6.) Another great variant of this is to drag a tire or two on a rope through the snow during the winter. Not only will this be difficult as the footing may not be sure and/or slippery, but it’ll also help you realize how easily one can sweat while bundled up. Its best to learn now how to keep dry/ventilated in while exerting oneself in the cold weather than when bugging out or in a dire situation. “You sweat, you die”
7.) I agree that olympic moves are simply the best for both strength building and weight loss. For those starting I would also recommend that particularly with the Squat and the Deadlift they begin with nothing but the olympic bar, so that they get the form down first. With these two exercises form is absolutely key to both strength building and injury avoidance. Read up about form and watch videos of correct form on youtube.
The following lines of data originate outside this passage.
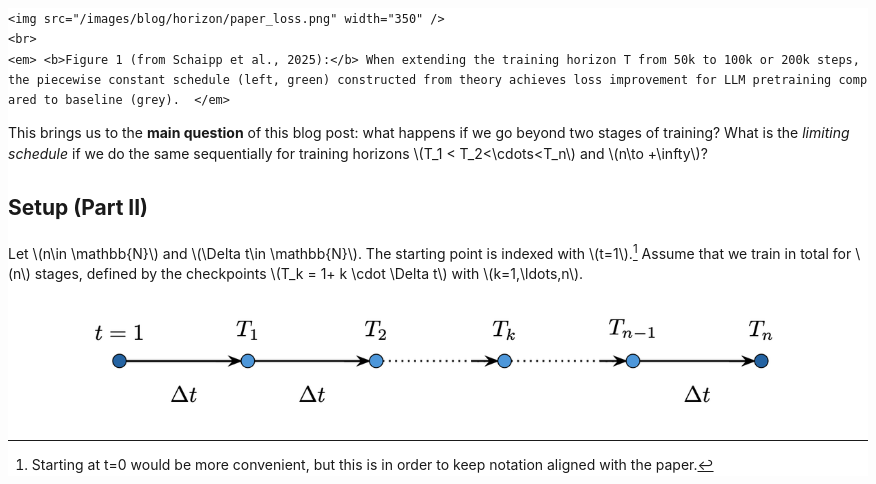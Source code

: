     <img src="/images/blog/horizon/paper_loss.png" width="350" />
    <br>
    <em> <b>Figure 1 (from Schaipp et al., 2025):</b> When extending the training horizon T from 50k to 100k or 200k steps, the piecewise constant schedule (left, green) constructed from theory achieves loss improvement for LLM pretraining compared to baseline (grey).  </em>
</p>

This brings us to the **main question** of this blog post: what happens if we go beyond two stages of training? What is the *limiting schedule* if we do the same sequentially for training horizons \\(T_1 < T_2<\cdots<T_n\\) and \\(n\to +\infty\\)?


## Setup (Part II)

Let \\(n\in \mathbb{N}\\) and \\(\Delta t\in \mathbb{N}\\). The starting point is indexed with \\(t=1\\).[^2]
Assume that we train in total for \\(n\\) stages, defined by the checkpoints \\(T_k = 1+  k \cdot \Delta t\\) with \\(k=1,\ldots,n\\).

<p align="center">
    <img src="/images/blog/horizon/timeline.png" width="700"/>
</p>


[^1]: In fact, we can use this adapted schedule for AdamW even though the theory is for SGD.
[^2]: Starting at t=0 would be more convenient, but this is in order to keep notation aligned with the paper.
Remember to focus on contracting the muscles that are working while doing the exercises – with deadlifts its the hamstrings and the glutes, with squats its primarily the quads and thighs.
Finally the exercises recommended, all of them, should be done by both sexes. I’ve heard from so many women that they want to get strong and in shape but don’t want to become like female body builders so all they do are ab exercises and cardio. Female bodybuilders get that muscly by using testosterone, steroids, or workout routines that are both extreme and focus on muscle hypertrophy (increasing muscle size) and not simply by weightlifting. Women do not build muscle in the same way that men do, so the worry about appearance is a misinformed one. Furthermore, Squats, Dead lifts, and Pushups/Pullups are excellent exercises for both losing weight and toning up, as they are compound exercises and work multiple groups of muscles, engaging focus, co-ordination and balance. I find myself soaked in sweat at the end of a workout doing olympic moves and pullups/pushups, more thoroughly worked out, than when I used to do exercise machines and bicep curls. There’s a woman at my gym who squats 25 lbs less than I do — but she’s also 10 inches shorter than I am and probably 100 lbs lighter, and she’s by no means ‘ripped.’ – Z.H.